Governor Murphy and Commissioner Repollet are proposing new regulations related to student assessment for the upcoming 2018-2019 school year. These regulations will be formally unveiled at the State Board meeting on Wednesday, July 11th.
The first proposed changes which are intended to be implemented quickly and apply to the Class of 2019, include:
- Reducing the number of tests required for high school graduation from six to two. The two tests that will remain are Algebra I and English Language Arts 10;
- Maintaining multiple pathways currently available to show proficiency including the SAT among other available options;
- Ensuring a timely dissemination of assessment results to educators and parents, thereby closing feedback loops; and,
- Allowing for English Language Learners to substitute a NJDOE-approved English language proficiency test in lieu of the current statewide assessment.
Additional changes that the Department will make as part of this initial step that do not require State Board approval include:
- A reduction of the length of assessments across all grades by 25%, returning valuable time to students and educators that should be spent learning, and not on testing
- A reduction in the impact of state assessment results on teacher and principal evaluations.
The changes in the regulations come after a concerted effort by the NJDOE to engage in a “listening tour” to gain as much feedback about the current state assessment from as many stakeholders as possible.
In a press release announcing this proposal, the NJDOE stated that recommendations were collected during a two-month, 21-county tour in which the Commissioner and staff traveled over 5,700 miles, held approximately 75 in-person sessions, three live webinars, and heard from more than 2,300 students, teachers, school administrators, education advocates and community leaders.

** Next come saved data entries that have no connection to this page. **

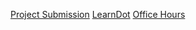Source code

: [Project Submission](https://docs.google.com/forms/d/1mCe73vd853qbk8xopGncCKDEfEncKBs0AGJCpQdXW9k)
[LearnDot](https://learn.fullstackacademy.com/)
[Office Hours](https://learn.fullstackacademy.com/officehours)
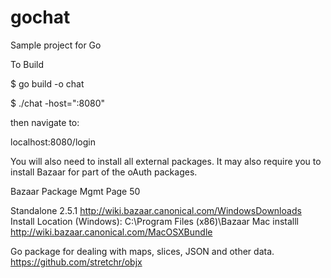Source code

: # gochat
Sample project for Go


To Build

$ go build -o chat

$ ./chat -host=":8080"

then navigate to:

localhost:8080/login


You will also need to install all external packages. It may also require you to install Bazaar for part of the oAuth packages.

Bazaar Package Mgmt
Page 50 

Standalone 2.5.1
http://wiki.bazaar.canonical.com/WindowsDownloads
Install Location (Windows): C:\Program Files (x86)\Bazaar
Mac installl
http://wiki.bazaar.canonical.com/MacOSXBundle


Go package for dealing with maps, slices, JSON and other data.
https://github.com/stretchr/objx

In a letter to NJPSA members, Executive Director Pat Wright wrote the following:
First, I would like to thank Commissioner Repollet for leading these outreach efforts and for following through on his promise to value stakeholder input. I would also like to thank every NJPSA member who provided focused and relevant feedback throughout this process. By serving on committees, answering surveys, joining focus groups, attending the listening tour sessions, speaking up at the Legislative Conference and other meetings and events, you helped shape these proposed regulations.
Last year, NJPSA partnered with NJASA to form joint committees to offer recommendations to the new administration related to both the evaluation process and graduation requirements. A joint letter was sent to then Governor-Elect Murphy making several recommendations for changes in statewide assessments, and we are pleased to note that some of these suggestions are reflected in today’s proposal. I again thank the members of these committees for their collaboration and hard work.

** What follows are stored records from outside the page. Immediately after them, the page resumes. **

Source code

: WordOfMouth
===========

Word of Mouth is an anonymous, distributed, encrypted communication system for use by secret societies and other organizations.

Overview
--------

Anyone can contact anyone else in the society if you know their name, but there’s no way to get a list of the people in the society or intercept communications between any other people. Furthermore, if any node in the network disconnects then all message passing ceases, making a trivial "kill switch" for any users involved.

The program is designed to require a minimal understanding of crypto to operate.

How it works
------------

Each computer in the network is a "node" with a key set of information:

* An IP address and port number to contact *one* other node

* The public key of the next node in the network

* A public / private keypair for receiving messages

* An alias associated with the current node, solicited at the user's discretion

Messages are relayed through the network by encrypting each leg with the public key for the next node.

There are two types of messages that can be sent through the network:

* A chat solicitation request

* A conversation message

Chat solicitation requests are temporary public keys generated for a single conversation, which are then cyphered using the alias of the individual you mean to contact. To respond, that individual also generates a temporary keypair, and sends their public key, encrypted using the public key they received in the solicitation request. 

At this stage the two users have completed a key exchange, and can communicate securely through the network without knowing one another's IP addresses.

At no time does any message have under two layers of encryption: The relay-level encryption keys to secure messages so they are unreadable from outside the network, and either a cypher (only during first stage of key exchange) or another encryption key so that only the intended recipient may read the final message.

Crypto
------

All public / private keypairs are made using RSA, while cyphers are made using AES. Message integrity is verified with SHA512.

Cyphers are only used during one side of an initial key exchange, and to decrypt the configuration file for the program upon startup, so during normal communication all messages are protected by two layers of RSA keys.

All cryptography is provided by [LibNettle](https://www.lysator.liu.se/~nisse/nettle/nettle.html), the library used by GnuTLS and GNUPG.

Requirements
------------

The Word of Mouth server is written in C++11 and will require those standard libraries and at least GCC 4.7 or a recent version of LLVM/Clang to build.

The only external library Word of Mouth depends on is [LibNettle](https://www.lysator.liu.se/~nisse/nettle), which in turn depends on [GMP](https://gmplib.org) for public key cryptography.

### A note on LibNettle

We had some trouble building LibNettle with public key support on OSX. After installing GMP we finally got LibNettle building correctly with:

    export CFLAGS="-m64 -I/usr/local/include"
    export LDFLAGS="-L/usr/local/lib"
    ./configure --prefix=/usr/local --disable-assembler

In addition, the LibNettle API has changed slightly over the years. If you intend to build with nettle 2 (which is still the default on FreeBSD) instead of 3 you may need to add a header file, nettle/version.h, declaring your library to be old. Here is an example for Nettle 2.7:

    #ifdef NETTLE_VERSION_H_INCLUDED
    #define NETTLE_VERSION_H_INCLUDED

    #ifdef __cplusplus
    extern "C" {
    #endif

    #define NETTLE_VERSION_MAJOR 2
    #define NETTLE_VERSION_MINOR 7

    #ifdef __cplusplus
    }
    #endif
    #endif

It is important to note that the “listening tour” allowed the NJDOE to capture information not only about both the positive and negative aspects of PARCC, but also about what stakeholders wanted to see in the next generation of state assessments.
The proposed regulations are only the first step in transitioning to the next generation of state assessments. The hard work lies ahead, and we look forward to continuing to collaborate with the DOE as New Jersey moves to develop a fair, rigorous, and meaningful assessment system. NJPSA will ensure that you, our members, have the opportunity for your voice to be heard.